← Stream
field notes

Stable map positions: giving the garden roots

How the explore map got stable positions and pinned territories, so the landscape doesn't shift on every rebuild.

The explore map used to be stateless. Every rebuild ran UMAP from scratch, which meant items moved around, territories shifted, and the topography changed. The map had no memory of where things were.

This is a problem for a garden. You want to develop a sense of place. “The AI cluster is over there, the conversation design territory is up here.” If the landscape rearranges itself every night, you can never build that familiarity.

What changed

The build script now saves a map-roots.json file containing two things:

  1. Pinned positions: every item’s x,y coordinates.
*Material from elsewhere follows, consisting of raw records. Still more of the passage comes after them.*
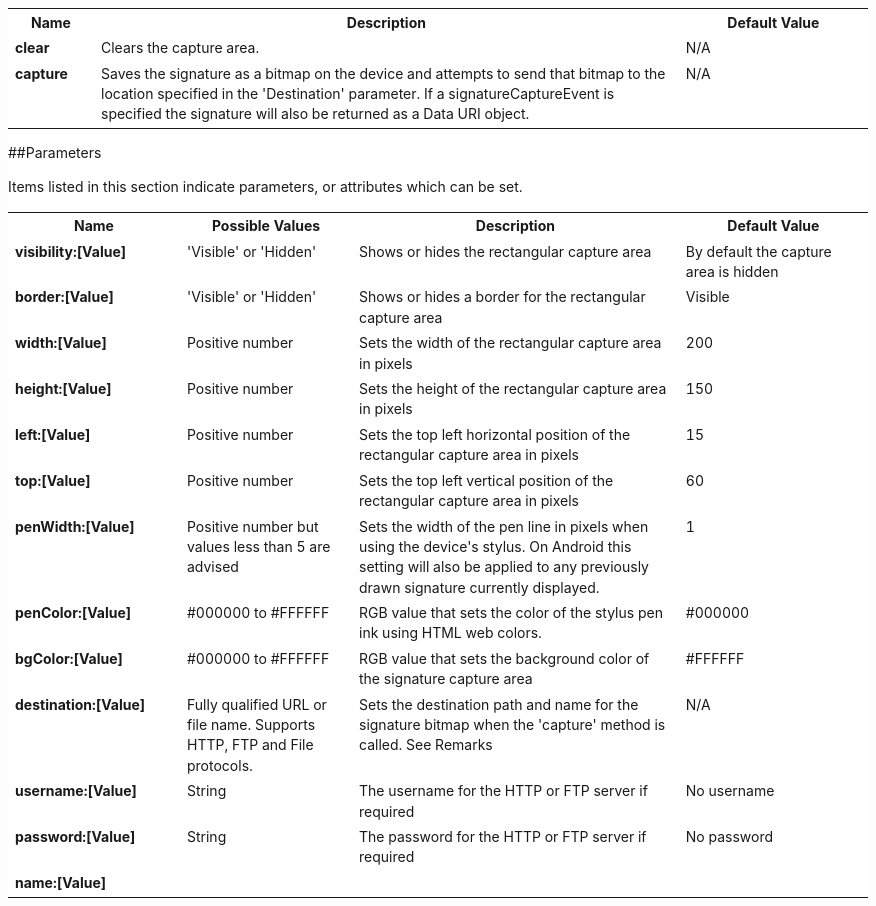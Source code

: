 <table class="re-table"><col width="10%" /><col width="68%" /><col width="22%" /><tr><th class="tableHeading">Name</th><th class="tableHeading">Description</th><th class="tableHeading">Default Value</th></tr><tr><td class="clsSyntaxCells clsOddRow"><b>clear</b></td><td class="clsSyntaxCells clsOddRow">Clears the capture area.</td><td class="clsSyntaxCells clsOddRow">N/A</td></tr><tr><td class="clsSyntaxCells clsEvenRow"><b>capture</b></td><td class="clsSyntaxCells clsEvenRow">Saves the signature as a bitmap on the device and attempts to send that bitmap to the location specified in the 'Destination' parameter.  If a signatureCaptureEvent is specified the signature will also be returned as a Data URI object.</td><td class="clsSyntaxCells clsEvenRow">
N/A
</td></tr></table>


##Parameters


Items listed in this section indicate parameters, or attributes which can be set.
<table class="re-table"><col width="20%" /><col width="20%" /><col width="38%" /><col width="22%" /><tr><th class="tableHeading">Name</th><th class="tableHeading">Possible Values</th><th class="tableHeading">Description</th><th class="tableHeading">Default Value</th></tr><tr><td class="clsSyntaxCells clsOddRow"><b>visibility:[Value]
</b></td><td class="clsSyntaxCells clsOddRow">'Visible' or 'Hidden'</td><td class="clsSyntaxCells clsOddRow">Shows or hides the rectangular capture area</td><td class="clsSyntaxCells clsOddRow">By default the capture area is hidden</td></tr><tr><td class="clsSyntaxCells clsEvenRow"><b>border:[Value]
</b></td><td class="clsSyntaxCells clsEvenRow">'Visible' or 'Hidden'</td><td class="clsSyntaxCells clsEvenRow">Shows or hides a border for the rectangular capture area</td><td class="clsSyntaxCells clsEvenRow">Visible</td></tr><tr><td class="clsSyntaxCells clsOddRow"><b>width:[Value]
</b></td><td class="clsSyntaxCells clsOddRow">Positive number</td><td class="clsSyntaxCells clsOddRow">Sets the width of the rectangular capture area in pixels</td><td class="clsSyntaxCells clsOddRow">200</td></tr><tr><td class="clsSyntaxCells clsEvenRow"><b>height:[Value]
</b></td><td class="clsSyntaxCells clsEvenRow">Positive number</td><td class="clsSyntaxCells clsEvenRow">Sets the height of the rectangular capture area in pixels</td><td class="clsSyntaxCells clsEvenRow">150</td></tr><tr><td class="clsSyntaxCells clsOddRow"><b>left:[Value]
</b></td><td class="clsSyntaxCells clsOddRow">Positive number</td><td class="clsSyntaxCells clsOddRow">Sets the top left horizontal position of the rectangular capture area in pixels</td><td class="clsSyntaxCells clsOddRow">15</td></tr><tr><td class="clsSyntaxCells clsEvenRow"><b>top:[Value]
</b></td><td class="clsSyntaxCells clsEvenRow">Positive number</td><td class="clsSyntaxCells clsEvenRow">Sets the top left vertical position of the rectangular capture area in pixels</td><td class="clsSyntaxCells clsEvenRow">60</td></tr><tr><td class="clsSyntaxCells clsOddRow"><b>penWidth:[Value]
</b></td><td class="clsSyntaxCells clsOddRow">Positive number but values less than 5 are advised</td><td class="clsSyntaxCells clsOddRow">Sets the width of the pen line in pixels when using the device's stylus. On Android this setting will also be applied to any previously drawn signature currently displayed.</td><td class="clsSyntaxCells clsOddRow">1</td></tr><tr><td class="clsSyntaxCells clsEvenRow"><b>penColor:[Value]
</b></td><td class="clsSyntaxCells clsEvenRow">#000000 to #FFFFFF</td><td class="clsSyntaxCells clsEvenRow">RGB value that sets the color of the stylus pen ink using HTML web colors.</td><td class="clsSyntaxCells clsEvenRow">#000000</td></tr><tr><td class="clsSyntaxCells clsOddRow"><b>bgColor:[Value]
</b></td><td class="clsSyntaxCells clsOddRow">#000000 to #FFFFFF</td><td class="clsSyntaxCells clsOddRow">RGB value that sets the background color of the signature capture area</td><td class="clsSyntaxCells clsOddRow">#FFFFFF</td></tr><tr><td class="clsSyntaxCells clsEvenRow"><b>destination:[Value]
</b></td><td class="clsSyntaxCells clsEvenRow">Fully qualified URL or file name.  Supports HTTP, FTP and File protocols.</td><td class="clsSyntaxCells clsEvenRow">Sets the destination path and name for the signature bitmap when the 'capture' method is called.  See Remarks</td><td class="clsSyntaxCells clsEvenRow">
N/A
</td></tr><tr><td class="clsSyntaxCells clsOddRow"><b>username:[Value]
</b></td><td class="clsSyntaxCells clsOddRow">String</td><td class="clsSyntaxCells clsOddRow">The username for the HTTP or FTP server if required</td><td class="clsSyntaxCells clsOddRow">No username</td></tr><tr><td class="clsSyntaxCells clsEvenRow"><b>password:[Value]
</b></td><td class="clsSyntaxCells clsEvenRow">String</td><td class="clsSyntaxCells clsEvenRow">The password for the HTTP or FTP server if required</td><td class="clsSyntaxCells clsEvenRow">No password</td></tr><tr><td class="clsSyntaxCells clsOddRow"><b>name:[Value]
Once an item has been placed on the map, it stays there across rebuilds.
  2. Pinned territories: the territory definitions (labels and center points). These don’t get recomputed unless you explicitly ask for it.

How new items are placed

When a new piece of content appears (no pinned position yet), the script finds its most similar existing neighbor by cosine similarity on embeddings and places it nearby with a small random offset. This means new items land in the right neighborhood without disturbing everything else.

Recomputing

If the map needs a full reset (after a major restructuring, or when the territories no longer reflect the content), you can force it:

node scripts/build-explore-data.cjs --recompute

This runs UMAP and k-means from scratch, then saves the new positions as the new roots.

Why it matters

A map that keeps changing isn’t a map, it’s a kaleidoscope. Pinning positions gives the garden a stable geography that visitors (and the gardener) can learn over time. The territories become real places, not labels that float around.